Neugierig auf das Banzkower Anbaden war auch die Schwerinerin Waltraud Garnitz. Sie hat sich vor zwei Jahren den Eisbadern "Walrosse" angeschlossen und durchschwamm nun erstmals die Stör. Mit 70 Jahren war Waltraud Garnitz gestern zudem die älteste Frau im Starterfeld. Und sie kam auch im floralen Kostüm, bildete am Ende mit dem Banzkower Heinz-Uwe Berg (55 Jahre und zum sechsten Mal dabei) das Blumenpaar. Auch der jüngste Starter kam aus Schwerin: der neunjährige Arvid Gabel. Im Vorjahr war Vater Steffen Gabel noch allein in die Stör gesprungen, dieses Mal wollte der Sohn mitmachen. "War aber ganz schön kalt", gestand der Junior nach der nicht einmal einminütige Schwimmeinlage.

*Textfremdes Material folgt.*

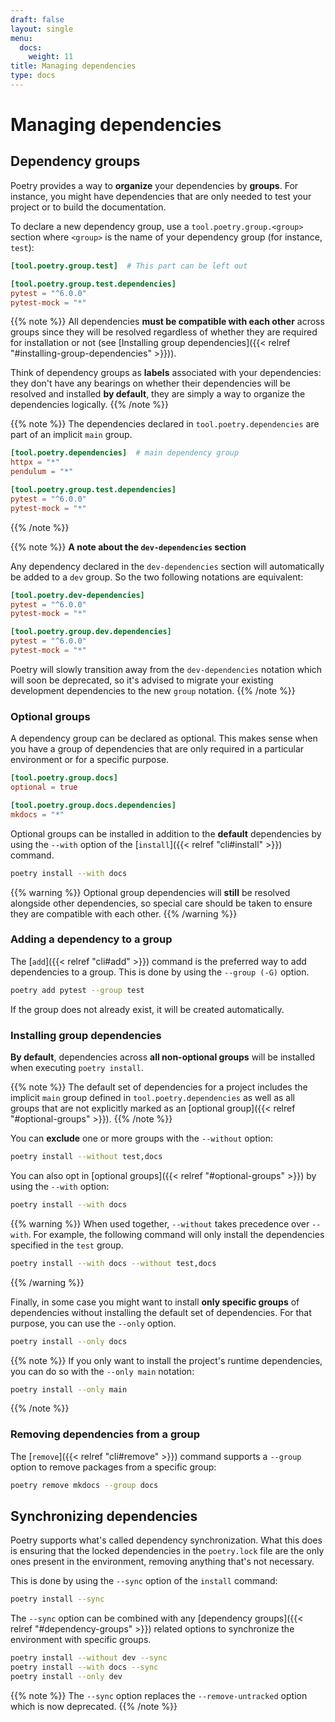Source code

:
 ```yaml
---
draft: false
layout: single
menu:
  docs:
    weight: 11
title: Managing dependencies
type: docs
---
```



# Managing dependencies

## Dependency groups

Poetry provides a way to **organize** your dependencies by **groups**. For instance, you might have
dependencies that are only needed to test your project or to build the documentation.

To declare a new dependency group, use a `tool.poetry.group.<group>` section
where `<group>` is the name of your dependency group (for instance, `test`):

```toml
[tool.poetry.group.test]  # This part can be left out

[tool.poetry.group.test.dependencies]
pytest = "^6.0.0"
pytest-mock = "*"
```

{{% note %}}
All dependencies **must be compatible with each other** across groups since they will
be resolved regardless of whether they are required for installation or not (see [Installing group dependencies]({{< relref "#installing-group-dependencies" >}})).

Think of dependency groups as **labels** associated with your dependencies: they don't have any bearings
on whether their dependencies will be resolved and installed **by default**, they are simply a way to organize
the dependencies logically.
{{% /note %}}

{{% note %}}
The dependencies declared in `tool.poetry.dependencies` are part of an implicit `main` group.

```toml
[tool.poetry.dependencies]  # main dependency group
httpx = "*"
pendulum = "*"

[tool.poetry.group.test.dependencies]
pytest = "^6.0.0"
pytest-mock = "*"
```
{{% /note %}}

{{% note %}}
**A note about the `dev-dependencies` section**

Any dependency declared in the `dev-dependencies` section will automatically be added to a `dev` group.
So the two following notations are equivalent:

```toml
[tool.poetry.dev-dependencies]
pytest = "^6.0.0"
pytest-mock = "*"
```

```toml
[tool.poetry.group.dev.dependencies]
pytest = "^6.0.0"
pytest-mock = "*"
```

Poetry will slowly transition away from the `dev-dependencies` notation which will soon be deprecated,
so it's advised to migrate your existing development dependencies to the new `group` notation.
{{% /note %}}

### Optional groups

A dependency group can be declared as optional. This makes sense when you have
a group of dependencies that are only required in a particular environment or for
a specific purpose.

```toml
[tool.poetry.group.docs]
optional = true

[tool.poetry.group.docs.dependencies]
mkdocs = "*"
```

Optional groups can be installed in addition to the **default** dependencies by using the `--with`
option of the [`install`]({{< relref "cli#install" >}}) command.

```bash
poetry install --with docs
```

{{% warning %}}
Optional group dependencies will **still** be resolved alongside other dependencies, so
special care should be taken to ensure they are compatible with each other.
{{% /warning %}}

### Adding a dependency to a group

The [`add`]({{< relref "cli#add" >}}) command is the preferred way to add dependencies
to a group. This is done by using the `--group (-G)` option.

```bash
poetry add pytest --group test
```

If the group does not already exist, it will be created automatically.

### Installing group dependencies

**By default**, dependencies across **all non-optional groups** will be installed when executing
`poetry install`.

{{% note %}}
The default set of dependencies for a project includes the implicit `main` group defined in
`tool.poetry.dependencies` as well as all groups that are not explicitly marked as an
[optional group]({{< relref "#optional-groups" >}}).
{{% /note %}}

You can **exclude** one or more groups with the `--without` option:

```bash
poetry install --without test,docs
```

You can also opt in [optional groups]({{< relref "#optional-groups" >}}) by using the `--with` option:

```bash
poetry install --with docs
```

{{% warning %}}
When used together, `--without` takes precedence over `--with`. For example, the following command
will only install the dependencies specified in the `test` group.

```bash
poetry install --with docs --without test,docs
```
{{% /warning %}}

Finally, in some case you might want to install **only specific groups** of dependencies
without installing the default set of dependencies. For that purpose, you can use
the `--only` option.

```bash
poetry install --only docs
```

{{% note %}}
If you only want to install the project's runtime dependencies, you can do so  with the
`--only main` notation:

```bash
poetry install --only main
```
{{% /note %}}

### Removing dependencies from a group

The [`remove`]({{< relref "cli#remove" >}}) command supports a `--group` option
to remove packages from a specific group:

```bash
poetry remove mkdocs --group docs
```


## Synchronizing dependencies

Poetry supports what's called dependency synchronization. What this does is ensuring
that the locked dependencies in the `poetry.lock` file are the only ones present
in the environment, removing anything that's not necessary.

This is done by using the `--sync` option of the `install` command:

```bash
poetry install --sync
```

The `--sync` option can be combined with any [dependency groups]({{< relref "#dependency-groups" >}}) related options
to synchronize the environment with specific groups.

```bash
poetry install --without dev --sync
poetry install --with docs --sync
poetry install --only dev
```

{{% note %}}
The `--sync` option replaces the `--remove-untracked` option which is now deprecated.
{{% /note %}}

Bei der Suche nach dem Teilnehmer mit dem weitesten Anreiseweg hatten übrigens Schweriner und auch andere Mecklenburger keine Chance. Denny Keilhack aus Nimwegen in den Niederlanden war zum wiederholten Male beim Banzkower Anbaden dabei. Neuling hier war Gerd Bär aus Freiberg in Sachsen. Der 68-Jährige feierte Silvester bei seinem Studienfreund Lothar Simon (68) in Peckatel. Beide trainierten schon zwischen den Festtagen und genossen das Spektakel gestern Nachmittag. Sie durften auch als Duo ins Wasser. Zumeist waren die Schwimmer aber Einzelstarter. Erlaubt war nur die Ausnahme bei der Aktion "Vier Dörfer sind sich grün". Jeweils ein Einwohner aus Banzkow, Goldenstädt und Mirow sowie zwei Jameler machten so nochmals auf die im Frühsommer 2009 vollzogene Gemeindefusion zwischen Banzkow und Goldenstädt aufmerksam.